• _What you will do_:
Transcribe the records that follow exactly. Skip the pictures.

• _Provided data_:
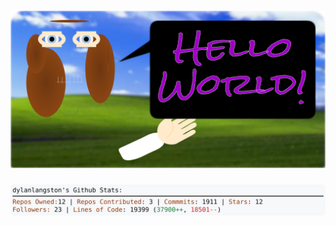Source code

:<!-- 
Version 2.0.231
Built Sun Apr 13 2025 05:10:07 GMT+0000 (Coordinated Universal Time)
-->

<h1 align="center">
  <a href="https://github.com/dylanlangston/dylanlangston/tree/master/src" title="Click to View Source">
    <picture width="100%" alt="Dylan">
      <source media="(prefers-color-scheme: dark)" srcset="dylan-dark.svg?version=2.0.231">
      <img src="dylan-light.svg?version=2.0.231" alt="Dylan">
    </picture>
  </a>
</h1>

<div align="center">
  <picture width="100%" alt="Profile Info and Stats">
    <source media="(prefers-color-scheme: dark)" srcset="stats-dark.svg?version=2.0.231">
    <img src="stats-light.svg?version=2.0.231" alt="Profile Info and Stats">
  </picture>
</div>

• _Task response_:
Source code

:<!-- 
Version 2.0.231
Built Sun Apr 13 2025 05:10:07 GMT+0000 (Coordinated Universal Time)
-->

<h1 align="center">
  <a href="https://github.com/dylanlangston/dylanlangston/tree/master/src" title="Click to View Source">
    <picture width="100%" alt="Dylan">
      <source media="(prefers-color-scheme: dark)" srcset="dylan-dark.svg?version=2.0.231">
      <img src="dylan-light.svg?version=2.0.231" alt="Dylan">
    </picture>
  </a>
</h1>

<div align="center">
  <picture width="100%" alt="Profile Info and Stats">
    <source media="(prefers-color-scheme: dark)" srcset="stats-dark.svg?version=2.0.231">
    <img src="stats-light.svg?version=2.0.231" alt="Profile Info and Stats">
  </picture>
</div>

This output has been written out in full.